Come stabilire chi ha maggiore probabilità di sviluppare il Covid-19 in forma grave? E perché la pandemia ha colpito in modo più violento alcune zone d’Italia rispetto ad altre? A queste domande ha risposto uno studio multidisciplinareguidato dal professor Antonio Giordano, direttore dell’Istituto Sbarro di Philadelphia per la Ricerca sul Cancro e la Medicina Molecolare, in collaborazione con epidemiologi, patologi, immunologi e oncologi.

Dallo studio, pubblicato sulla prestigiosa rivista Journal of Translational Medicine, emerge che la predisposizione genetica potrebbe aver giocato un ruolo determinante nella diffusione e nella gravità del Covid-19.

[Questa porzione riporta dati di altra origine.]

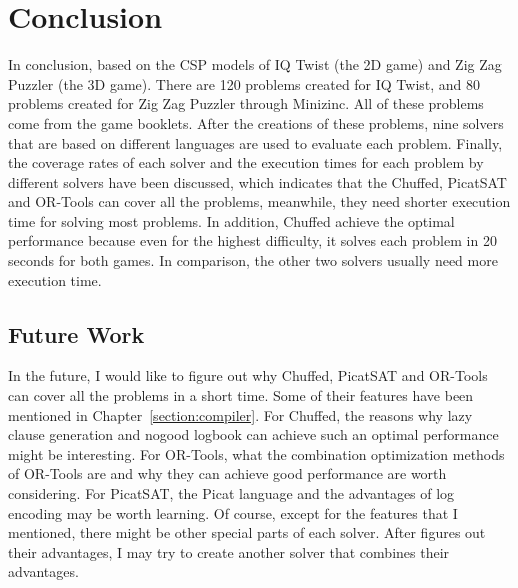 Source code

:\chapter{Conclusion}
\label{cha:conc}
In conclusion, based on the CSP models of IQ Twist (the 2D game) and Zig Zag Puzzler (the 3D game). There are 120 problems created for IQ Twist, and 80 problems created for Zig Zag Puzzler through Minizinc. All of these problems come from the game booklets. After the creations of these problems, nine solvers that are based on different languages are used to evaluate each problem. Finally, the coverage rates of each solver and the execution times for each problem by different solvers have been discussed, which indicates that the Chuffed, PicatSAT and OR-Tools can cover all the problems, meanwhile, they need shorter execution time for solving most problems. In addition, Chuffed achieve the optimal performance because even for the highest difficulty, it solves each problem in 20 seconds for both games. In comparison, the other two solvers usually need more execution time.
\section{Future Work}
\label{sec:future}
In the future, I would like to figure out why Chuffed, PicatSAT and OR-Tools can cover all the problems in a short time. Some of their features have been mentioned in Chapter~\ref{section:compiler}. 
For Chuffed, the reasons why lazy clause generation and nogood logbook can achieve such an optimal performance might be interesting. 
For OR-Tools, what the combination optimization methods of OR-Tools are and why they can achieve good performance are worth considering.
For PicatSAT, the Picat language and the advantages of log encoding may be worth learning.
Of course, except for the features that I mentioned, there might be other special parts of each solver. After figures out their advantages, I may try to create another solver that combines their advantages.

Il ruolo delle molecole Hla nella risposta immunitaria

Il metodo sviluppato dai ricercatori ha permesso di individuare le molecole Hla, ovvero quei geni responsabili del rigetto nei trapianti, come indicatori della capacità di un individuo di resistere o soccombere alla malattia.

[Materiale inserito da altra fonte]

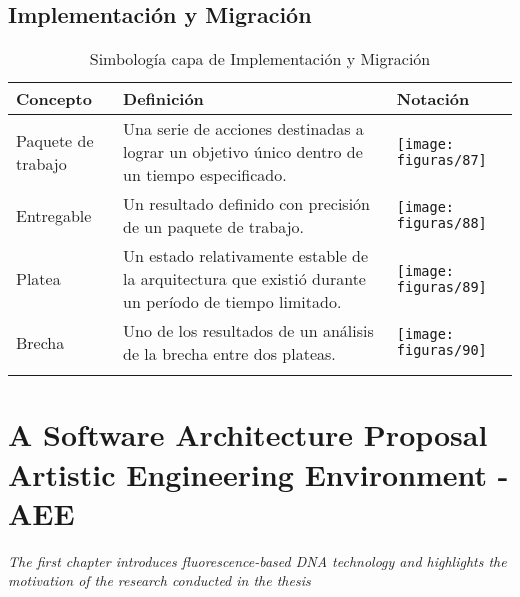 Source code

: \section{Implementación y Migración}
  \begin{longtable}
  	{m{3cm}m{4.8cm}m{5.2cm}}
  	\hline
  	\rowcolor[HTML]{0073a1}
  	{\color[HTML]{FFFFFF} \textbf{Concepto}} & {\color[HTML]{FFFFFF} \textbf{Definición}} & {\color[HTML]{FFFFFF} \textbf{Notación}} \\
  	\hline
	Paquete de trabajo & Una serie de acciones destinadas a lograr un objetivo único dentro de un tiempo especificado. & \texttt{[image: figuras/87]} \\ \hline
	Entregable & Un resultado definido con precisión de un paquete de trabajo. & \texttt{[image: figuras/88]} \\ \hline
	Platea & Un estado relativamente estable de la arquitectura que existió durante un período de tiempo limitado. & \texttt{[image: figuras/89]} \\ \hline
	Brecha & Uno de los resultados de un análisis de la brecha entre dos plateas. & \texttt{[image: figuras/90]} \\
	\bottomrule
	\captionsetup{width=.95\textwidth}
	\caption{Simbología capa de Implementación y Migración}
	\label{tabla36}
  \end{longtable}
  
\chapter{A Software Architecture Proposal Artistic Engineering Environment -AEE}
\label{apex:articulo}
\textit{The first chapter introduces fluorescence-based DNA technology and highlights the motivation of the research conducted in the thesis}
\vfill
\cleardoublepage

“È dalla qualità di queste molecole che dipende la capacità del nostro sistema immunitario di fornire una risposta efficace, o al contrario di soccombere alla malattia”, ha spiegato Pierpaolo Correale, capo dell’Unità di Oncologia Medica dell’ospedale Bianchi Melacrino Morelli di Reggio Calabria.

Lo studio ha dimostrato che chi possiede molecole Hla di maggiore qualità ha più possibilità di combattere il virus e sviluppare una forma più lieve della malattia. Questo metodo, inoltre, potrebbe essere applicato anche ad altre malattie infettive, oncologiche e autoimmunitarie.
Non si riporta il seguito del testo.